* _TASK OBJECTIVE_:
The answer consists solely of the data below, reproduced exactly.

•••

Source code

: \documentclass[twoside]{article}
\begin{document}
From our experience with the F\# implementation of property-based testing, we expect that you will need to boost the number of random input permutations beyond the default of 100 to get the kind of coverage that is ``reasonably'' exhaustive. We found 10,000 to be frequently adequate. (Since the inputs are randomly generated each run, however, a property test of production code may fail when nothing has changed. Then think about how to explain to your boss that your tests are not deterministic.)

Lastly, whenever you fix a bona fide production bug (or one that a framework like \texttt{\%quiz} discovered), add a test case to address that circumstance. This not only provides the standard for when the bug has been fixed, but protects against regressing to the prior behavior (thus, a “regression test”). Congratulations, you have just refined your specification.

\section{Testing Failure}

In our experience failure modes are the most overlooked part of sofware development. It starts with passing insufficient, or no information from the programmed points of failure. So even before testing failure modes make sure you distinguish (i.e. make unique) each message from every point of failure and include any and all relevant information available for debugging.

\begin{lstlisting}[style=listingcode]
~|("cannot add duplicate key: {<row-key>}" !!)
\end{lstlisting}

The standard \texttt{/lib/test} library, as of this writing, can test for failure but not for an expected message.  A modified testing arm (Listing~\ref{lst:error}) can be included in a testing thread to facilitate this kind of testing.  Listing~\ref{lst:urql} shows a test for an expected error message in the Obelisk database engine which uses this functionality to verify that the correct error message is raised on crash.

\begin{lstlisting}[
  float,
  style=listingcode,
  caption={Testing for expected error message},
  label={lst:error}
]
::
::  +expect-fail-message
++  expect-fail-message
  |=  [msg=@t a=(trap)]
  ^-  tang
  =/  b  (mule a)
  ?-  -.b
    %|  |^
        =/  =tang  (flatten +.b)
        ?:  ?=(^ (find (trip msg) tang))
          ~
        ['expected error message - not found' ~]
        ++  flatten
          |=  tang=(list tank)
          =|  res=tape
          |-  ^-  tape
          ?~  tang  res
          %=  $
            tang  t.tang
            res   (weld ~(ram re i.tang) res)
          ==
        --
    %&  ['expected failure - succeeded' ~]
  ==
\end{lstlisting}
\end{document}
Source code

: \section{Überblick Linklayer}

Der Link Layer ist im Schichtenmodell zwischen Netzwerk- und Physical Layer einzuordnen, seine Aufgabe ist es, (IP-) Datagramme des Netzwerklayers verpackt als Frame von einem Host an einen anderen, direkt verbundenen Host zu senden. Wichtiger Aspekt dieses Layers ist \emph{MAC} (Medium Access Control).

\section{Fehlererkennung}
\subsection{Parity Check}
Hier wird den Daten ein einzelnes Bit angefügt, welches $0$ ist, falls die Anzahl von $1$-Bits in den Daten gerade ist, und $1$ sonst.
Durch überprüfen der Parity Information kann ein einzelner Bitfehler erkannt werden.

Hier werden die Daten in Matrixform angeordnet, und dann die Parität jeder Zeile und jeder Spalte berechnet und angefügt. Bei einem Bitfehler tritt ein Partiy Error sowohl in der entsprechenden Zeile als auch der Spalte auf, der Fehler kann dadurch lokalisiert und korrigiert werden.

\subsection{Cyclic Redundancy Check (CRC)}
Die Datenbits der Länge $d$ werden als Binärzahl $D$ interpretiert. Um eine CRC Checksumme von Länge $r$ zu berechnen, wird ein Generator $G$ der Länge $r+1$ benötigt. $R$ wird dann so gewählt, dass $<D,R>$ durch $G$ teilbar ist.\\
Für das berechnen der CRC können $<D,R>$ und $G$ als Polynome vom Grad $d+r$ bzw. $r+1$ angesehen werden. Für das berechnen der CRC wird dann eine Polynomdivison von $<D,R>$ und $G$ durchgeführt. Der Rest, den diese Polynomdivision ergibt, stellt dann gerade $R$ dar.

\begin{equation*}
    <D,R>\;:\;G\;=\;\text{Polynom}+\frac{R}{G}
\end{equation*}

•••

* _YOUR SOLUTION_:
Source code

: \documentclass[twoside]{article}
\begin{document}
From our experience with the F\# implementation of property-based testing, we expect that you will need to boost the number of random input permutations beyond the default of 100 to get the kind of coverage that is ``reasonably'' exhaustive. We found 10,000 to be frequently adequate. (Since the inputs are randomly generated each run, however, a property test of production code may fail when nothing has changed. Then think about how to explain to your boss that your tests are not deterministic.)

Lastly, whenever you fix a bona fide production bug (or one that a framework like \texttt{\%quiz} discovered), add a test case to address that circumstance. This not only provides the standard for when the bug has been fixed, but protects against regressing to the prior behavior (thus, a “regression test”). Congratulations, you have just refined your specification.

\section{Testing Failure}

In our experience failure modes are the most overlooked part of sofware development. It starts with passing insufficient, or no information from the programmed points of failure. So even before testing failure modes make sure you distinguish (i.e. make unique) each message from every point of failure and include any and all relevant information available for debugging.

\begin{lstlisting}[style=listingcode]
~|("cannot add duplicate key: {<row-key>}" !!)
\end{lstlisting}

The standard \texttt{/lib/test} library, as of this writing, can test for failure but not for an expected message.  A modified testing arm (Listing~\ref{lst:error}) can be included in a testing thread to facilitate this kind of testing.  Listing~\ref{lst:urql} shows a test for an expected error message in the Obelisk database engine which uses this functionality to verify that the correct error message is raised on crash.

\begin{lstlisting}[
  float,
  style=listingcode,
  caption={Testing for expected error message},
  label={lst:error}
]
::
::  +expect-fail-message
++  expect-fail-message
  |=  [msg=@t a=(trap)]
  ^-  tang
  =/  b  (mule a)
  ?-  -.b
    %|  |^
        =/  =tang  (flatten +.b)
        ?:  ?=(^ (find (trip msg) tang))
          ~
        ['expected error message - not found' ~]
        ++  flatten
          |=  tang=(list tank)
          =|  res=tape
          |-  ^-  tape
          ?~  tang  res
          %=  $
            tang  t.tang
            res   (weld ~(ram re i.tang) res)
          ==
        --
    %&  ['expected failure - succeeded' ~]
  ==
\end{lstlisting}
\end{document}
Source code

: \section{Überblick Linklayer}

Der Link Layer ist im Schichtenmodell zwischen Netzwerk- und Physical Layer einzuordnen, seine Aufgabe ist es, (IP-) Datagramme des Netzwerklayers verpackt als Frame von einem Host an einen anderen, direkt verbundenen Host zu senden. Wichtiger Aspekt dieses Layers ist \emph{MAC} (Medium Access Control).

\section{Fehlererkennung}
\subsection{Parity Check}
Hier wird den Daten ein einzelnes Bit angefügt, welches $0$ ist, falls die Anzahl von $1$-Bits in den Daten gerade ist, und $1$ sonst.
Durch überprüfen der Parity Information kann ein einzelner Bitfehler erkannt werden.

Hier werden die Daten in Matrixform angeordnet, und dann die Parität jeder Zeile und jeder Spalte berechnet und angefügt. Bei einem Bitfehler tritt ein Partiy Error sowohl in der entsprechenden Zeile als auch der Spalte auf, der Fehler kann dadurch lokalisiert und korrigiert werden.

\subsection{Cyclic Redundancy Check (CRC)}
Die Datenbits der Länge $d$ werden als Binärzahl $D$ interpretiert. Um eine CRC Checksumme von Länge $r$ zu berechnen, wird ein Generator $G$ der Länge $r+1$ benötigt. $R$ wird dann so gewählt, dass $<D,R>$ durch $G$ teilbar ist.\\
Für das berechnen der CRC können $<D,R>$ und $G$ als Polynome vom Grad $d+r$ bzw. $r+1$ angesehen werden. Für das berechnen der CRC wird dann eine Polynomdivison von $<D,R>$ und $G$ durchgeführt. Der Rest, den diese Polynomdivision ergibt, stellt dann gerade $R$ dar.

\begin{equation*}
    <D,R>\;:\;G\;=\;\text{Polynom}+\frac{R}{G}
\end{equation*}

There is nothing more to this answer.